ACTION ITEM:
In the entries below, return only the line containing "default) is therefore" and those after it, exactly, through the last line.

DATA TO EXAMINE section start

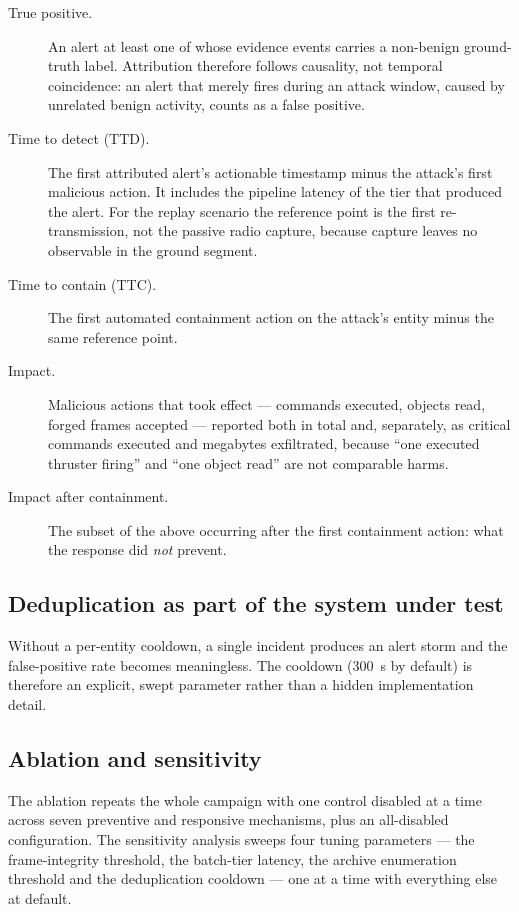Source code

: \begin{description}
\item[True positive.] An alert at least one of whose evidence events carries a
non-benign ground-truth label. Attribution therefore follows causality, not
temporal coincidence: an alert that merely fires during an attack window, caused
by unrelated benign activity, counts as a false positive.
\item[Time to detect (TTD).] The first attributed alert's actionable timestamp
minus the attack's first malicious action. It includes the pipeline latency of
the tier that produced the alert. For the replay scenario the reference point is
the first re-transmission, not the passive radio capture, because capture leaves
no observable in the ground segment.
\item[Time to contain (TTC).] The first automated containment action on the
attack's entity minus the same reference point.
\item[Impact.] Malicious actions that took effect --- commands executed, objects
read, forged frames accepted --- reported both in total and, separately, as
critical commands executed and megabytes exfiltrated, because ``one executed
thruster firing'' and ``one object read'' are not comparable harms.
\item[Impact after containment.] The subset of the above occurring after the
first containment action: what the response did \emph{not} prevent.
\end{description}

\subsection{Deduplication as part of the system under test}

Without a per-entity cooldown, a single incident produces an alert storm and the
false-positive rate becomes meaningless. The cooldown (\SI{300}{\second} by
default) is therefore an explicit, swept parameter rather than a hidden
implementation detail.

\subsection{Ablation and sensitivity}

The ablation repeats the whole campaign with one control disabled at a time
across seven preventive and responsive mechanisms, plus an all-disabled
configuration. The sensitivity analysis sweeps four tuning parameters --- the
frame-integrity threshold, the batch-tier latency, the archive enumeration
threshold and the deduplication cooldown --- one at a time with everything else
at default.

DATA TO EXAMINE section end

OUTPUT BELOW:
default) is therefore an explicit, swept parameter rather than a hidden
implementation detail.

\subsection{Ablation and sensitivity}

The ablation repeats the whole campaign with one control disabled at a time
across seven preventive and responsive mechanisms, plus an all-disabled
configuration. The sensitivity analysis sweeps four tuning parameters --- the
frame-integrity threshold, the batch-tier latency, the archive enumeration
threshold and the deduplication cooldown --- one at a time with everything else
at default.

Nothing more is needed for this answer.